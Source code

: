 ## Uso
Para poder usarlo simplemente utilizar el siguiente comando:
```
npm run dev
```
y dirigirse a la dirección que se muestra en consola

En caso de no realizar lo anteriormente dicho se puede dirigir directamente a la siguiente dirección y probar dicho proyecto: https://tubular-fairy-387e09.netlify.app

+++++

**TASK REQUIREMENTS:** Would you output the whole listing exactly as written?

**COMPLETED TASK:**
Source code

: ## Uso
Para poder usarlo simplemente utilizar el siguiente comando:
```
npm run dev
```
y dirigirse a la dirección que se muestra en consola

En caso de no realizar lo anteriormente dicho se puede dirigir directamente a la siguiente dirección y probar dicho proyecto: https://tubular-fairy-387e09.netlify.app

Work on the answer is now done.